▶ **Task objective**
Set down exactly the lines below, starting at the one that contains "5. updated_at = DateTimeField" and ending at the one that contains "- [Git](https://git-scm.com/) was", with both of those lines included and nothing else.

▶ **Records supplied**

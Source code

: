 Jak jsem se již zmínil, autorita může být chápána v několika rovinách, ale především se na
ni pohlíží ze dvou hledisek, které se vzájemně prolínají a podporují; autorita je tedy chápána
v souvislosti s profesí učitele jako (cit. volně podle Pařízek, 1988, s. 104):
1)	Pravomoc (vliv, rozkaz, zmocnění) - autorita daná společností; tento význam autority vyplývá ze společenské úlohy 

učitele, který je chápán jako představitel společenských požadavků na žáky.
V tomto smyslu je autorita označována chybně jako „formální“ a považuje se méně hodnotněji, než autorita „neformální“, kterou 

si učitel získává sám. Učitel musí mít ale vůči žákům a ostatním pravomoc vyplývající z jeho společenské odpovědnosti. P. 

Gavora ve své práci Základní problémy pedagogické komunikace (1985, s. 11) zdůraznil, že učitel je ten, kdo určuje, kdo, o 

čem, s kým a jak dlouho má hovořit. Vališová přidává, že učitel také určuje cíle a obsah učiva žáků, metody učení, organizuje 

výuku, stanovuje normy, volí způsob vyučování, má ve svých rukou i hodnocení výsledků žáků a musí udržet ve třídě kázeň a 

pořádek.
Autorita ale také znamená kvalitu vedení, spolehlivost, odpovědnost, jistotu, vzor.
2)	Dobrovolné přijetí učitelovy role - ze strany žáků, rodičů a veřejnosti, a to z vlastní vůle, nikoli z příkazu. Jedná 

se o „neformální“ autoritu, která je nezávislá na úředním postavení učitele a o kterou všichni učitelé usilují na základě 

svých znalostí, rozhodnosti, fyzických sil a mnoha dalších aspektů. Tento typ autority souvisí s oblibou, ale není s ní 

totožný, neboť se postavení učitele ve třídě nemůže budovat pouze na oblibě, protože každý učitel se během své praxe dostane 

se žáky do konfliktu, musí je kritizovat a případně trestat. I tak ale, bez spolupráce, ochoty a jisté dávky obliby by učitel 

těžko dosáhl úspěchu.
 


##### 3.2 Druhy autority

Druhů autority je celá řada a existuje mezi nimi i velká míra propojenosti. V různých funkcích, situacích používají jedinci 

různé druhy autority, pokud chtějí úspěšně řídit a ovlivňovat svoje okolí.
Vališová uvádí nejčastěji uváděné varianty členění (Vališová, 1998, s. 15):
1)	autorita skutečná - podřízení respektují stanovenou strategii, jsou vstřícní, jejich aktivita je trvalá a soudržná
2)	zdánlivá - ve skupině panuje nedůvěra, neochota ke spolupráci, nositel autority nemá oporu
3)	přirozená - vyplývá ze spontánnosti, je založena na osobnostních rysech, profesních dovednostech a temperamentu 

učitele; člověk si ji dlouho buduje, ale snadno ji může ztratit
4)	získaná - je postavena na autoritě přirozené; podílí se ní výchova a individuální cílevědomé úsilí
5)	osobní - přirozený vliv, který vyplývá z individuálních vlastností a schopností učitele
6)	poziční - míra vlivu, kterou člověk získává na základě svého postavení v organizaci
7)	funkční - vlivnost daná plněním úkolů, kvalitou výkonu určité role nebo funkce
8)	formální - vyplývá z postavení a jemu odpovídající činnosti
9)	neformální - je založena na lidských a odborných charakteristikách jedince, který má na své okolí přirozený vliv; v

==

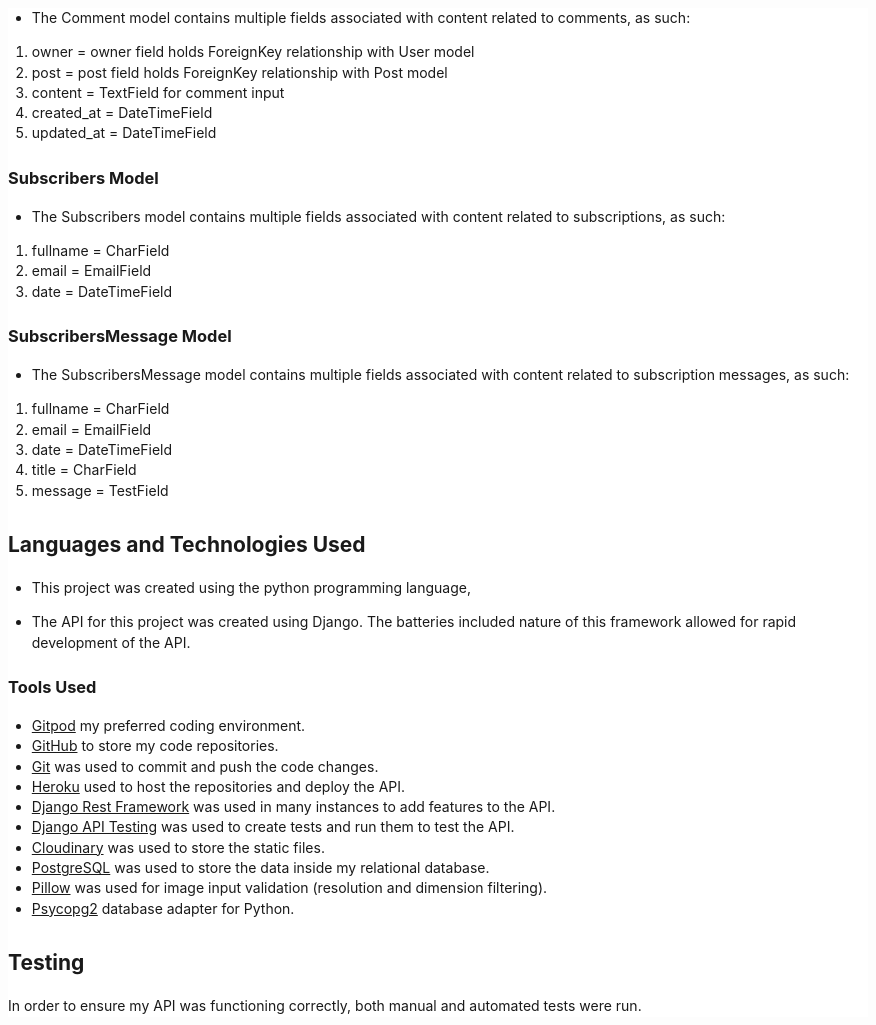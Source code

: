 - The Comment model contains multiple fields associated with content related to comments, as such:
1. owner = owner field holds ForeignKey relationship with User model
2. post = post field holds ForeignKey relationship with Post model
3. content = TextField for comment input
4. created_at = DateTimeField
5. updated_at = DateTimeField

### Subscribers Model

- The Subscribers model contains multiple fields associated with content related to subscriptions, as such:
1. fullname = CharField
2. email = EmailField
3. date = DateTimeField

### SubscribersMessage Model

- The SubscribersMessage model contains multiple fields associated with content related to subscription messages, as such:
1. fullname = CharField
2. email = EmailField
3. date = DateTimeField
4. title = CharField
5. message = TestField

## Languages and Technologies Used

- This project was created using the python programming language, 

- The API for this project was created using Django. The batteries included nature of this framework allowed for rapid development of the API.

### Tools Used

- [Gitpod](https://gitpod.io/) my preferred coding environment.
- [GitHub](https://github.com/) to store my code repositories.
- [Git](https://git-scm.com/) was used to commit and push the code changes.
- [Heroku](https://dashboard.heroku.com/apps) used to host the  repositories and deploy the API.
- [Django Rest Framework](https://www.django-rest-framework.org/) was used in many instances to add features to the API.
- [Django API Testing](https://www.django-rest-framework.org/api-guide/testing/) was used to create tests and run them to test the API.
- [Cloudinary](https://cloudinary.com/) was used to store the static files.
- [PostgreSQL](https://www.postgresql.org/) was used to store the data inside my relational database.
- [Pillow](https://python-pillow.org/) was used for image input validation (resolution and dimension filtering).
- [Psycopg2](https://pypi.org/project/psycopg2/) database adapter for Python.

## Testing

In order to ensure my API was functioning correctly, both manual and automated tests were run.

--

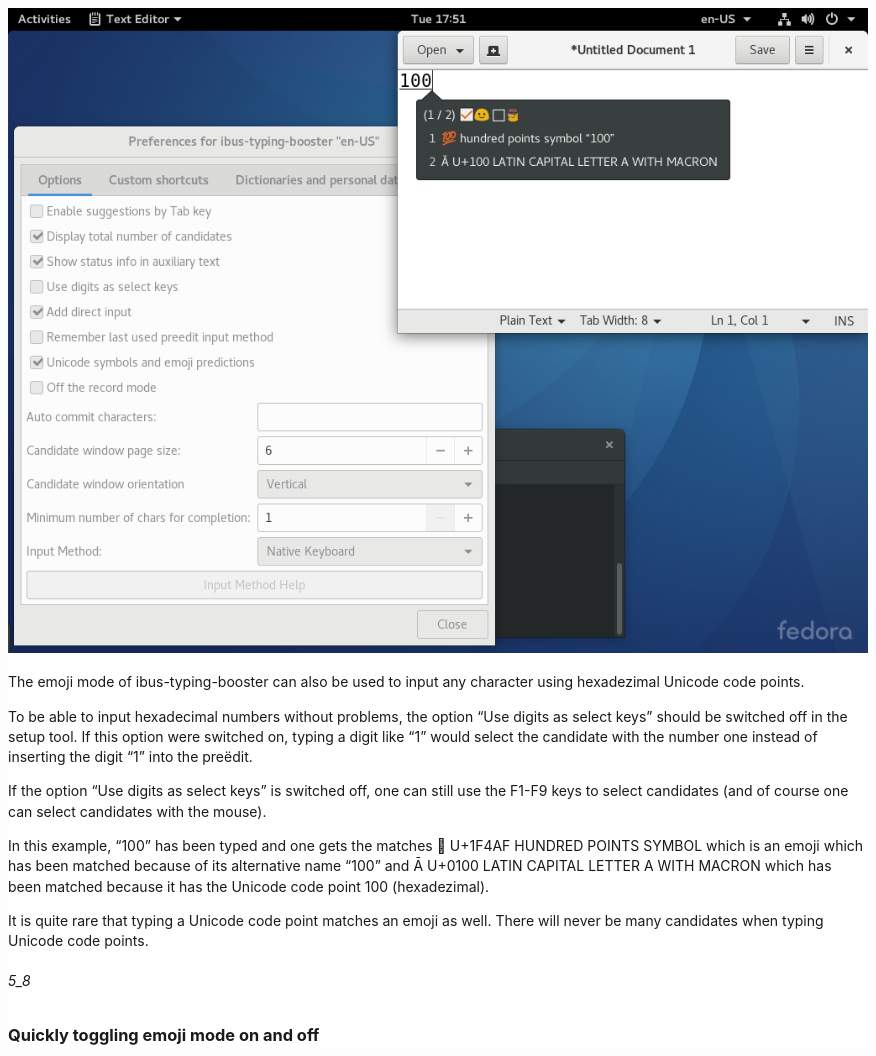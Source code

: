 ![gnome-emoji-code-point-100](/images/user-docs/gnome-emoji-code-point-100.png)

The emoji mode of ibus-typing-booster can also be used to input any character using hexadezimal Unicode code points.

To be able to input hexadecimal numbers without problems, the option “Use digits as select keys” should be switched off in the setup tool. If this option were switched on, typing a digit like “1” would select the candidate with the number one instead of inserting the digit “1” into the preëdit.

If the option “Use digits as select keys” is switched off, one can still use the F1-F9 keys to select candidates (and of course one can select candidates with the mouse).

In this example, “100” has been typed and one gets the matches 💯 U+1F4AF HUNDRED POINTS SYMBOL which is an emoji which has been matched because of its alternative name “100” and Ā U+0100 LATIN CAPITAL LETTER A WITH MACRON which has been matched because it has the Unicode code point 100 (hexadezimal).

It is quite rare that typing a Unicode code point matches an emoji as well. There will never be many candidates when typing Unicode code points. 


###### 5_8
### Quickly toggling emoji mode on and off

▶ **Response**
5. updated_at = DateTimeField

### Subscribers Model

- The Subscribers model contains multiple fields associated with content related to subscriptions, as such:
1. fullname = CharField
2. email = EmailField
3. date = DateTimeField

### SubscribersMessage Model

- The SubscribersMessage model contains multiple fields associated with content related to subscription messages, as such:
1. fullname = CharField
2. email = EmailField
3. date = DateTimeField
4. title = CharField
5. message = TestField

## Languages and Technologies Used

- This project was created using the python programming language, 

- The API for this project was created using Django. The batteries included nature of this framework allowed for rapid development of the API.

### Tools Used

- [Gitpod](https://gitpod.io/) my preferred coding environment.
- [GitHub](https://github.com/) to store my code repositories.
- [Git](https://git-scm.com/) was used to commit and push the code changes.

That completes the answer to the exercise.